«Il sondaggio favorevole a Galimberti? Di solito, chi dice queste cose in anticipo, poi perde le elezioni». In visita a Busto Arsizio, al quartier generale di Eolo Spa, l’azienda di telecomunicazioni 100% made in Varese, il governatore di Regione Lombardia Roberto Maroni non rinuncia ad una stoccata nei confronti dei suoi avversari nella campagna elettorale delle amministrative di Varese, in cui sarà capolista della Lega Nord.
«Il sondaggio? L’articolo 8 della legge sulla par condicio prevede l’obbligo, per chi diffonde sondaggi, di pubblicarli sul sito del Ministero. È stato pubblicato? – chiede Maroni – la stessa legge obbliga anche di dire tutte le informazioni che non sono state date, a proposito di chi viola la legge sulla par condicio». Il riferimento alle polemiche sulla seduta di giunta regionale convocata lunedì a Palazzo Estense, sfociate in una diffida del segretario regionale Pd Alessandro Alfieri, è puramente voluto. «Poi io non mi metto al livello di questi signori che fanno esposti, ma segnalo semplicemente questo» aggiunge Maroni.

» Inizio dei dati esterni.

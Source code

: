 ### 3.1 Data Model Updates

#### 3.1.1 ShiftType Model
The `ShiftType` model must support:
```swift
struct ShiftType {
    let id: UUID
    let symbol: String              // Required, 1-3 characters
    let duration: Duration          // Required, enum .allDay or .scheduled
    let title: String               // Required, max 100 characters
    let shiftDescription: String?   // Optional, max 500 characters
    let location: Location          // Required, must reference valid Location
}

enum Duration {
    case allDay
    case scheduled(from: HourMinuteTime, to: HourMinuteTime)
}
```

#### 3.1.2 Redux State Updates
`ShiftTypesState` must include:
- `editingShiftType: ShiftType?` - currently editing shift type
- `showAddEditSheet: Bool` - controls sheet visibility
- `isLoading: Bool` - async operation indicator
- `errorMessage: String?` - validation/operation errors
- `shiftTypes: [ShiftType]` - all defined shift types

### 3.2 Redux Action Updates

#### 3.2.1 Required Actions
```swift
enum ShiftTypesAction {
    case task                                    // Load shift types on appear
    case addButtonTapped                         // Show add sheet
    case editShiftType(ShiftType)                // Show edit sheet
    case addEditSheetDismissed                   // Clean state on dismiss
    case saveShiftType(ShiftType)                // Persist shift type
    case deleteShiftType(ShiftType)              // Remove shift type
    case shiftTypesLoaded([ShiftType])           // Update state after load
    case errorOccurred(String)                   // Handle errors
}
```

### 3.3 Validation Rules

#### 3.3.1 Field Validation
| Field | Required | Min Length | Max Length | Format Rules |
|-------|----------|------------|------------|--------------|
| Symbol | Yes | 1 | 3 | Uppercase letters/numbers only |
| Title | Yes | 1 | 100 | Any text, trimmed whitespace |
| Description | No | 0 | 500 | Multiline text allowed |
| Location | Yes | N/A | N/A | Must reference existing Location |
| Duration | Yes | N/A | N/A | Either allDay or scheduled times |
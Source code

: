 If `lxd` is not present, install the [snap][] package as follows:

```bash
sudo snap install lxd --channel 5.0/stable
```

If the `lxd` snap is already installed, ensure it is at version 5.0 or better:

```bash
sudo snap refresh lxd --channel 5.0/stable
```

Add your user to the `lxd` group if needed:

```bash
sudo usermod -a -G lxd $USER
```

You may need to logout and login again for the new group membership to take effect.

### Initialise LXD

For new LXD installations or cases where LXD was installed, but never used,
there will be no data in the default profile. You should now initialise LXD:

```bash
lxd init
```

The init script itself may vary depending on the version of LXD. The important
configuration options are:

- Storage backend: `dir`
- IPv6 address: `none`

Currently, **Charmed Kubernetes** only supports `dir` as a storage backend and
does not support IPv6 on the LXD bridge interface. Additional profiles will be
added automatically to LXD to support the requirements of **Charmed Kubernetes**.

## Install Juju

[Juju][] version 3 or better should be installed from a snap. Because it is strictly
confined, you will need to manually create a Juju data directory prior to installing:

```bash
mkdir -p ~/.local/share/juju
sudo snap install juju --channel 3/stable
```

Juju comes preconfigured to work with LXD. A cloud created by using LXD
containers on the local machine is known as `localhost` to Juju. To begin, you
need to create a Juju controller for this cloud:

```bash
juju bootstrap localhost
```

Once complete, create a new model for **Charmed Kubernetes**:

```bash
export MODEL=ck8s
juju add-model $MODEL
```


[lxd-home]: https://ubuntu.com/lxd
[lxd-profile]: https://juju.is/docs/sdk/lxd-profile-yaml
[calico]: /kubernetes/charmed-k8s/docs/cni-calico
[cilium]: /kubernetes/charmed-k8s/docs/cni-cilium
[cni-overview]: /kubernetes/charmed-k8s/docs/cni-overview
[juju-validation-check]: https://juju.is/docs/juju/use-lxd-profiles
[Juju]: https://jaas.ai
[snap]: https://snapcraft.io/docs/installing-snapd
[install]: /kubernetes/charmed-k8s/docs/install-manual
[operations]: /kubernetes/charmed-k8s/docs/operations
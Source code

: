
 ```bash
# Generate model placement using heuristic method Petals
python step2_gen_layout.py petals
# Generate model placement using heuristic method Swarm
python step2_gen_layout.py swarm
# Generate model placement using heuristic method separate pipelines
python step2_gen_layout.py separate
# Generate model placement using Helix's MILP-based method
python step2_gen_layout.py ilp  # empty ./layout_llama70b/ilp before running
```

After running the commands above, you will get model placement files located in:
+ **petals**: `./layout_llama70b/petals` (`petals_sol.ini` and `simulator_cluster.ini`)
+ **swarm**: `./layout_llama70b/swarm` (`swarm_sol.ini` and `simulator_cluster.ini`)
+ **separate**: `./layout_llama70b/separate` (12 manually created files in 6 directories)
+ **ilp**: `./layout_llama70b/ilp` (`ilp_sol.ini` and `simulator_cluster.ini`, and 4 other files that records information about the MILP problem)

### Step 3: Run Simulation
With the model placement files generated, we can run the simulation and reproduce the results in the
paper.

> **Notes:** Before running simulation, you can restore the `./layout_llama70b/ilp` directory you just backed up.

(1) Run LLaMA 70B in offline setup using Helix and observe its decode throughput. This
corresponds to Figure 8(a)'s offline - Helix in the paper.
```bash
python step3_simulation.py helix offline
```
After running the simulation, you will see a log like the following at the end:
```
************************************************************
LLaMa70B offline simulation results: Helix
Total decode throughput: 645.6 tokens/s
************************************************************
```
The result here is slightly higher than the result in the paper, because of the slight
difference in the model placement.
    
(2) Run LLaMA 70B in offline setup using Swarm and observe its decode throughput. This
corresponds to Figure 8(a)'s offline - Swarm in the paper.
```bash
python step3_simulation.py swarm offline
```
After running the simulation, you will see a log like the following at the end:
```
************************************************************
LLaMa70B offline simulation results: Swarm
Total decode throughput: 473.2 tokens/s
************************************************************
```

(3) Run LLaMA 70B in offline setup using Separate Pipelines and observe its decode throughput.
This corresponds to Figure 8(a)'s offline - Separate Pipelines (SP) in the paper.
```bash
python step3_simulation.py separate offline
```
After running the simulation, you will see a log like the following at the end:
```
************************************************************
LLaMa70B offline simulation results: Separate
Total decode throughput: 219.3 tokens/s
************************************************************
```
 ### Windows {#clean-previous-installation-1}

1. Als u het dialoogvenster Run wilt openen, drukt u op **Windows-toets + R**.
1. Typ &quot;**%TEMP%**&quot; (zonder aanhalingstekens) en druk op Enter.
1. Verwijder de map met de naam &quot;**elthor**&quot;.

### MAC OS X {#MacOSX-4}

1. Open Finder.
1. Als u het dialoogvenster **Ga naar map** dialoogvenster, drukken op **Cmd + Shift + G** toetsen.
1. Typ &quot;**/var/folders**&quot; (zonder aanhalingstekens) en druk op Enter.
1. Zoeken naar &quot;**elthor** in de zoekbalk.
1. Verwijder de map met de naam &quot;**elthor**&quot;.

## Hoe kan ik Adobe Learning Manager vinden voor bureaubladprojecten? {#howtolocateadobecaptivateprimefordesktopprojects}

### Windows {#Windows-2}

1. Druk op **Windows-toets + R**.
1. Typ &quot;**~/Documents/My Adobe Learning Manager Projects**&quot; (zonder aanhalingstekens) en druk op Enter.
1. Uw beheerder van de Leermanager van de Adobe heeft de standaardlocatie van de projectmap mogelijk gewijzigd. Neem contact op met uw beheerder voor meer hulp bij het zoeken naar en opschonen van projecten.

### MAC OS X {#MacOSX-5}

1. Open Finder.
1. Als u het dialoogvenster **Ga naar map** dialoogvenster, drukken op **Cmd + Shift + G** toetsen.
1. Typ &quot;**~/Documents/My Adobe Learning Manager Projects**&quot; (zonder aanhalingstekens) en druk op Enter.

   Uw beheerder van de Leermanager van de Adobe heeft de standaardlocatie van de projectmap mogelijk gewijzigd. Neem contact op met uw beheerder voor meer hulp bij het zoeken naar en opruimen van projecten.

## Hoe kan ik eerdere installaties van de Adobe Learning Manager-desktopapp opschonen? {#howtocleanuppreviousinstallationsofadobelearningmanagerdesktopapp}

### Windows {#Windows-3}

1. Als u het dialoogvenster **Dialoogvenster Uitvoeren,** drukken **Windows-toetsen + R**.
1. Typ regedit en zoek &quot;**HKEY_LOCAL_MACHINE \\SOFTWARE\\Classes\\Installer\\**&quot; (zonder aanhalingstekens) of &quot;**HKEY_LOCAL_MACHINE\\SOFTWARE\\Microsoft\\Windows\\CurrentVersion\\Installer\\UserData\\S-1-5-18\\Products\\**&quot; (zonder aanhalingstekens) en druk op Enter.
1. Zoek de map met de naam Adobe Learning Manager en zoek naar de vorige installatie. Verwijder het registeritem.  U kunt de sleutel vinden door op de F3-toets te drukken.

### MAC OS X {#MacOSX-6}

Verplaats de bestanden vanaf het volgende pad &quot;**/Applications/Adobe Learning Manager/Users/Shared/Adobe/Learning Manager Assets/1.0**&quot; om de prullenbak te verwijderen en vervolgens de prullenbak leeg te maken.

D’altra parte, il governatore-capolista non sembra preoccupato dai numeri svelati dagli avversari nella sfida per Palazzo Estense: «La mia storia, di uno che di elezioni e di campagne elettorali e di elezioni ne ha fatte una ventina, e le ha vinte tutte mi insegna che chi dice queste cose in anticipo poi perde le elezioni, quindi sono ben felice di questa uscita del candidato del centrosinistra Davide Galimberti».
Con lui ad Eolo Spa, insieme al sindaco di Busto Arsizio Gigi Farioli e ai consiglieri regionali Emanuele Monti e Giampiero Reguzzoni, ieri c’era anche Rinaldo Ballerio, socio al 45% di Luca Spada e candidato nella lista di Paolo Orrigoni a Varese. «Non c’ero mai stato, è stato un incontro molto interessante – racconta Maroni al termine del briefing con Spada – è un’eccellenza varesina, lombarda e italiana, che assume tanti giovani e fa tanti investimenti sull’innovazione e la ricerca, che è una linea guida dell’azione di Regione Lombardia». Tanto che il governatore annuncia che è in arrivo «un bando da 451,4 milioni, di cui circa 70 milioni messi da Regione, per sostenere la diffusione della banda ultra larga. Si aprono grandi opportunità per questo settore».
L’obiettivo, contenuto in un accordo di programma con il ministero per lo sviluppo economico, è portare la copertura della banda ultra larga in Lombardia (oggi al 20%) ai livelli della banda larga (97%).